Ожидающих автобус много, а на стоянке такси — пусто и тихо. Наверное, на такси добираться в десять раз дороже?

До Коммуниста на автобусе — 6 гривен, на такси — 20 гривен. Народ ждёт автобус, сберегая каждую копейку своего скудного бюджета.

Подходим к первой машине; перед нами старенький «Жигуль» не первой свежести. Основная масса машин, ожидающих клиентов, именно «Жигули» двадцатилетней давности.

Водитель, усталый от ожидания клиентов мужичок лет сорока, сидит с закрытыми глазами, и кажется, спит со вчерашнего дня.

— Добрый день, нам на кладбище, то, что около Коммуниста, и, если можно, нас там подождите с часок, а потом, привезите назад, — вежливо обращается муж к частному извозчику.

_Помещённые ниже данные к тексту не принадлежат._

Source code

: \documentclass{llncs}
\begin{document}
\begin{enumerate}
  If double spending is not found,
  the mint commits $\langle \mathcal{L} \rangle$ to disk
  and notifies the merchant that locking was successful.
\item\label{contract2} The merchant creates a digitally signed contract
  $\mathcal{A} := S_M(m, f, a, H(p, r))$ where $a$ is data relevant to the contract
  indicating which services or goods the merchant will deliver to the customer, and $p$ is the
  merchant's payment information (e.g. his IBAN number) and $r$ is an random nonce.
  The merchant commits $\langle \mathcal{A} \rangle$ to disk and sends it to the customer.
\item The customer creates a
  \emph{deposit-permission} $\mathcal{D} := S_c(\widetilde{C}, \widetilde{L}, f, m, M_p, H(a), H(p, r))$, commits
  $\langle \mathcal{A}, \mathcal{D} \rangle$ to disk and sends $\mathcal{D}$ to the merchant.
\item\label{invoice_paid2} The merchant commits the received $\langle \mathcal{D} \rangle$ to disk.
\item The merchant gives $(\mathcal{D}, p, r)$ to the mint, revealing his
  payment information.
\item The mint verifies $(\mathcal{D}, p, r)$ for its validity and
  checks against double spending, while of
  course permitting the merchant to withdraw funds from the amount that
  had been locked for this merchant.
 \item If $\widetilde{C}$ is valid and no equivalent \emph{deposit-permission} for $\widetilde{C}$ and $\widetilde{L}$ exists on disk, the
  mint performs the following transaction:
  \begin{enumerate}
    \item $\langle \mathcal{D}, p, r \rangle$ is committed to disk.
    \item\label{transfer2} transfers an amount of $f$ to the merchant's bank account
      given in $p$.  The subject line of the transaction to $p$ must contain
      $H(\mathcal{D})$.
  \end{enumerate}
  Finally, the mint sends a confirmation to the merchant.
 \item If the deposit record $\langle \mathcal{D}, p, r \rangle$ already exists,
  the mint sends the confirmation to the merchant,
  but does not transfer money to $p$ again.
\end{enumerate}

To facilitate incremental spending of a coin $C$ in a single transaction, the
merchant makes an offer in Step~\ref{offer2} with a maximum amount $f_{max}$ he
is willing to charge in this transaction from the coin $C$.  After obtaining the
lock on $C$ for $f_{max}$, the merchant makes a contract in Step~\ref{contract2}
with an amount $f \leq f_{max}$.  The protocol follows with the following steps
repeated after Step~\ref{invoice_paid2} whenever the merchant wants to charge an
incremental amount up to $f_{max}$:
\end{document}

Мужчина вздрогнул, как пойманный на посту уснувший часовой, широко открыл заспанные глаза, будто увидел Деда Мороза с подарками, и с надеждой произнёс:

— Конечно, с большим удовольствием!

Мы неспешно загрузились в потёртую «Жигу» пятой модели и осторожно двинулись в сторону посёлка. Через пару кварталов асфальтированная дорога перестала выглядеть таковой, и теперь представляла собой просёлочную, с огромными рытвинами и буграми, ухабами и ямами. Совершенно точно: эту дорогу ремонтировали последний раз ещё тогда, когда на троне восседал Горбачёв. Однако таксист предельно аккуратно и мягко вёл машину, как будто транспортировал саму королеву Великобритании; а может быть, ещё и оттого, что мы стали его первыми клиентами за последнюю неделю.

Возможно, на наших лбах приклеена надпись, что мы иностранцы; поэтому проницательный водила, почти психолог доморощенный, задал провокационный вопрос:

— Откуда вы приехали?

Муж молчит, видимо, ему не хочется разговаривать с незнакомым человеком в чужой стране и в чужом городе. Но я ведь в родном городе, пусть даже и давно здесь не появлялась.

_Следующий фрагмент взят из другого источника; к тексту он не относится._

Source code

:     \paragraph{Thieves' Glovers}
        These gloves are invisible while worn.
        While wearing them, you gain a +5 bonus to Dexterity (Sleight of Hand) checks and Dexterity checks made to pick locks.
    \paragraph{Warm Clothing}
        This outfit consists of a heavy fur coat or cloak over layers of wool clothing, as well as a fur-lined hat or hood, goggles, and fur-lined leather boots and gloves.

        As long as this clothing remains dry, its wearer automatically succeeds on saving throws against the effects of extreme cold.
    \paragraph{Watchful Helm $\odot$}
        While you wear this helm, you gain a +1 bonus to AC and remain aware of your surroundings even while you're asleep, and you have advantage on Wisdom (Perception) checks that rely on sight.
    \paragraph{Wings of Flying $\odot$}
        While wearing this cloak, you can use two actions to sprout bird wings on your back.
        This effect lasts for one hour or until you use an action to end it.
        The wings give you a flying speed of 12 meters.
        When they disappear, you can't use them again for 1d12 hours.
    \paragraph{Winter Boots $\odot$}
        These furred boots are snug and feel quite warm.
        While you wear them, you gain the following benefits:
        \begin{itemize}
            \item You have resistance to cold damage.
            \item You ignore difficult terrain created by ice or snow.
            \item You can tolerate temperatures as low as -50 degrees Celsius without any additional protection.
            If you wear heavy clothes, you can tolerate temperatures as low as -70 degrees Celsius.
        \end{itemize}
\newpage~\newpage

— Мы из Израиля. Я тут родилась и жила до восемнадцати лет. Вот, ностальгия замучила, решили приехать. Вообще ничего не узнаю. Всё так изменилось, — говорю я.

— Да уж.., — глубокомысленно произнёс водитель и ровно через две секунды принялся жаловаться на хреновую жизнь, отсутствие работы, при этом поливая помоями правительство, а заодно Витю и Юлю…

Хочу заметить, что все без исключения люди, с кем я общалась здесь, пели примерно одну и ту же горькую песню: ни слова радости и оптимизма, ни намёка на хорошую жизнь.

Таким образом, мы довольно скоро добрались до Коммуниста. Слева возвышался когда-то элегантный, с колоннами, ДК шахты «Коммунист», а теперь полуразрушенный призрак. Справа дышала на ладан единственная в этих краях действующая угольная шахта; видимо, доживающая свои последние дни.

Вот тогда первый раз у меня возникло щемящее ощущение полной разрухи, умело прикрываемой чиновниками всех уровней. В этой связи вспоминается высказывание мэра о том, что Харцызск — самый бурно развивающийся город во всём Донбассе. Я ему категорически не поверила на слово и оказалась права.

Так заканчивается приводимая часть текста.